• _Supplied records_
++++++
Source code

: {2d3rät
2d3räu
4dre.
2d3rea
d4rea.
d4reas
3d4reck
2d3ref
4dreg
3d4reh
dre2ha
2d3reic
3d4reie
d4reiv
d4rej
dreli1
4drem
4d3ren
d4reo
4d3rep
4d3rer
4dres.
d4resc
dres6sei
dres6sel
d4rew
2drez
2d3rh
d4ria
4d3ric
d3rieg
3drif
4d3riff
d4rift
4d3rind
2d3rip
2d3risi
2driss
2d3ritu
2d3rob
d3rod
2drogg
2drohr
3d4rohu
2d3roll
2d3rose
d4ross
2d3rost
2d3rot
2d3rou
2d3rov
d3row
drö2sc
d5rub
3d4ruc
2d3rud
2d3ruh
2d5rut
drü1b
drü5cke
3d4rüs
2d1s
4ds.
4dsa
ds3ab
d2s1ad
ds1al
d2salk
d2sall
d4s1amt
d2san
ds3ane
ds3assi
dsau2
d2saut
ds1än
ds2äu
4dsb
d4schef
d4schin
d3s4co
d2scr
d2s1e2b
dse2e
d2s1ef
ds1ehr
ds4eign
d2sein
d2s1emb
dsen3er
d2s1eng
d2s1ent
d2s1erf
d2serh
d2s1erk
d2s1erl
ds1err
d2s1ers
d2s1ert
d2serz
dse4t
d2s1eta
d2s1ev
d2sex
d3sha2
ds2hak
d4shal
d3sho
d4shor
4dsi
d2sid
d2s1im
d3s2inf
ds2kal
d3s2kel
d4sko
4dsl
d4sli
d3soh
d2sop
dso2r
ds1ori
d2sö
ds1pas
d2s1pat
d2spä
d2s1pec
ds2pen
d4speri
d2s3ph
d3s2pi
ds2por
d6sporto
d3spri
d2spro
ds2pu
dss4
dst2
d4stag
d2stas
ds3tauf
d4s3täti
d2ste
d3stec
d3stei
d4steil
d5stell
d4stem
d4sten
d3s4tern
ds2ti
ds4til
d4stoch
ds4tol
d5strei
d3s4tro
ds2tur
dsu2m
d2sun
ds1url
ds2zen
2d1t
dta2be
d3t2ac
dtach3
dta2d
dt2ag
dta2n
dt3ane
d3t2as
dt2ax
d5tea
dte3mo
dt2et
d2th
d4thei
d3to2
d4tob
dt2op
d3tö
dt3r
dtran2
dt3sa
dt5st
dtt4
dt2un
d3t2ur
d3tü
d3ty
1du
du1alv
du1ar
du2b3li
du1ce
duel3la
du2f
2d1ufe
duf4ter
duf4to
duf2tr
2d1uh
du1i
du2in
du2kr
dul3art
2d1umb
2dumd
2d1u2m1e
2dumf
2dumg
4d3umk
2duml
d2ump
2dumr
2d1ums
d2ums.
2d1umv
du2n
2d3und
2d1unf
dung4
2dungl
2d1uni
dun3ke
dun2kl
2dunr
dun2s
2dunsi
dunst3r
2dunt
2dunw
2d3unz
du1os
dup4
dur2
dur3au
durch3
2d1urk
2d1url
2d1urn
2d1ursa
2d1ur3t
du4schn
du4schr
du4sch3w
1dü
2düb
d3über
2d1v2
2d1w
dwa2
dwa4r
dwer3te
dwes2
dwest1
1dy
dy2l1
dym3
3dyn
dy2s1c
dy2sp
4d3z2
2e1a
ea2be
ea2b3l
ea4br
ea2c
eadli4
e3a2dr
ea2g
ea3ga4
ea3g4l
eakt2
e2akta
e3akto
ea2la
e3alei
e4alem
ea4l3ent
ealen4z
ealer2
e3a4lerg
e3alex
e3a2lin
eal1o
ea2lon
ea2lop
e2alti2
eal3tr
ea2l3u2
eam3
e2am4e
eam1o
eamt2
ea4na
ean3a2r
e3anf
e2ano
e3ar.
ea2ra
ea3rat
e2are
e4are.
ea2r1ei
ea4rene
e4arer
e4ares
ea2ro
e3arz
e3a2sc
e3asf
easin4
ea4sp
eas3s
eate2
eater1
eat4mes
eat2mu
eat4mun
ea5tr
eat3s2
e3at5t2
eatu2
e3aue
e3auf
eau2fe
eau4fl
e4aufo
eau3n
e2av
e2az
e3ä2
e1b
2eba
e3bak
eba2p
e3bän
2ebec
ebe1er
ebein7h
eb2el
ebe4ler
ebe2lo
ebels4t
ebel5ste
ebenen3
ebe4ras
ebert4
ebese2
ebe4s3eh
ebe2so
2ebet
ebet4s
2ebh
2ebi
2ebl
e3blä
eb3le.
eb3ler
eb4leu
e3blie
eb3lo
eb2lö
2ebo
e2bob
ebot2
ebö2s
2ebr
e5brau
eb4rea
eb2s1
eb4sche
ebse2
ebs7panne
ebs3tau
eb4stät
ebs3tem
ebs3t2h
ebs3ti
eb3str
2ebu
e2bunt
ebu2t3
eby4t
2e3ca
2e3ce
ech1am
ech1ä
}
++++++
• _What you have to do_
Set down the whole of the material, exactly.

• _Expected answer_
Source code

: {2d3rät
2d3räu
4dre.
2d3rea
d4rea.
d4reas
3d4reck
2d3ref
4dreg
3d4reh
dre2ha
2d3reic
3d4reie
d4reiv
d4rej
dreli1
4drem
4d3ren
d4reo
4d3rep
4d3rer
4dres.
d4resc
dres6sei
dres6sel
d4rew
2drez
2d3rh
d4ria
4d3ric
d3rieg
3drif
4d3riff
d4rift
4d3rind
2d3rip
2d3risi
2driss
2d3ritu
2d3rob
d3rod
2drogg
2drohr
3d4rohu
2d3roll
2d3rose
d4ross
2d3rost
2d3rot
2d3rou
2d3rov
d3row
drö2sc
d5rub
3d4ruc
2d3rud
2d3ruh
2d5rut
drü1b
drü5cke
3d4rüs
2d1s
4ds.
4dsa
ds3ab
d2s1ad
ds1al
d2salk
d2sall
d4s1amt
d2san
ds3ane
ds3assi
dsau2
d2saut
ds1än
ds2äu
4dsb
d4schef
d4schin
d3s4co
d2scr
d2s1e2b
dse2e
d2s1ef
ds1ehr
ds4eign
d2sein
d2s1emb
dsen3er
d2s1eng
d2s1ent
d2s1erf
d2serh
d2s1erk
d2s1erl
ds1err
d2s1ers
d2s1ert
d2serz
dse4t
d2s1eta
d2s1ev
d2sex
d3sha2
ds2hak
d4shal
d3sho
d4shor
4dsi
d2sid
d2s1im
d3s2inf
ds2kal
d3s2kel
d4sko
4dsl
d4sli
d3soh
d2sop
dso2r
ds1ori
d2sö
ds1pas
d2s1pat
d2spä
d2s1pec
ds2pen
d4speri
d2s3ph
d3s2pi
ds2por
d6sporto
d3spri
d2spro
ds2pu
dss4
dst2
d4stag
d2stas
ds3tauf
d4s3täti
d2ste
d3stec
d3stei
d4steil
d5stell
d4stem
d4sten
d3s4tern
ds2ti
ds4til
d4stoch
ds4tol
d5strei
d3s4tro
ds2tur
dsu2m
d2sun
ds1url
ds2zen
2d1t
dta2be
d3t2ac
dtach3
dta2d
dt2ag
dta2n
dt3ane
d3t2as
dt2ax
d5tea
dte3mo
dt2et
d2th
d4thei
d3to2
d4tob
dt2op
d3tö
dt3r
dtran2
dt3sa
dt5st
dtt4
dt2un
d3t2ur
d3tü
d3ty
1du
du1alv
du1ar
du2b3li
du1ce
duel3la
du2f
2d1ufe
duf4ter
duf4to
duf2tr
2d1uh
du1i
du2in
du2kr
dul3art
2d1umb
2dumd
2d1u2m1e
2dumf
2dumg
4d3umk
2duml
d2ump
2dumr
2d1ums
d2ums.
2d1umv
du2n
2d3und
2d1unf
dung4
2dungl
2d1uni
dun3ke
dun2kl
2dunr
dun2s
2dunsi
dunst3r
2dunt
2dunw
2d3unz
du1os
dup4
dur2
dur3au
durch3
2d1urk
2d1url
2d1urn
2d1ursa
2d1ur3t
du4schn
du4schr
du4sch3w
1dü
2düb
d3über
2d1v2
2d1w
dwa2
dwa4r
dwer3te
dwes2
dwest1
1dy
dy2l1
dym3
3dyn
dy2s1c
dy2sp
4d3z2
2e1a
ea2be
ea2b3l
ea4br
ea2c
eadli4
e3a2dr
ea2g
ea3ga4
ea3g4l
eakt2
e2akta
e3akto
ea2la
e3alei
e4alem
ea4l3ent
ealen4z
ealer2
e3a4lerg
e3alex
e3a2lin
eal1o
ea2lon
ea2lop
e2alti2
eal3tr
ea2l3u2
eam3
e2am4e
eam1o
eamt2
ea4na
ean3a2r
e3anf
e2ano
e3ar.
ea2ra
ea3rat
e2are
e4are.
ea2r1ei
ea4rene
e4arer
e4ares
ea2ro
e3arz
e3a2sc
e3asf
easin4
ea4sp
eas3s
eate2
eater1
eat4mes
eat2mu
eat4mun
ea5tr
eat3s2
e3at5t2
eatu2
e3aue
e3auf
eau2fe
eau4fl
e4aufo
eau3n
e2av
e2az
e3ä2
e1b
2eba
e3bak
eba2p
e3bän
2ebec
ebe1er
ebein7h
eb2el
ebe4ler
ebe2lo
ebels4t
ebel5ste
ebenen3
ebe4ras
ebert4
ebese2
ebe4s3eh
ebe2so
2ebet
ebet4s
2ebh
2ebi
2ebl
e3blä
eb3le.
eb3ler
eb4leu
e3blie
eb3lo
eb2lö
2ebo
e2bob
ebot2
ebö2s
2ebr
e5brau
eb4rea
eb2s1
eb4sche
ebse2
ebs7panne
ebs3tau
eb4stät
ebs3tem
ebs3t2h
ebs3ti
eb3str
2ebu
e2bunt
ebu2t3
eby4t
2e3ca
2e3ce
ech1am
ech1ä
}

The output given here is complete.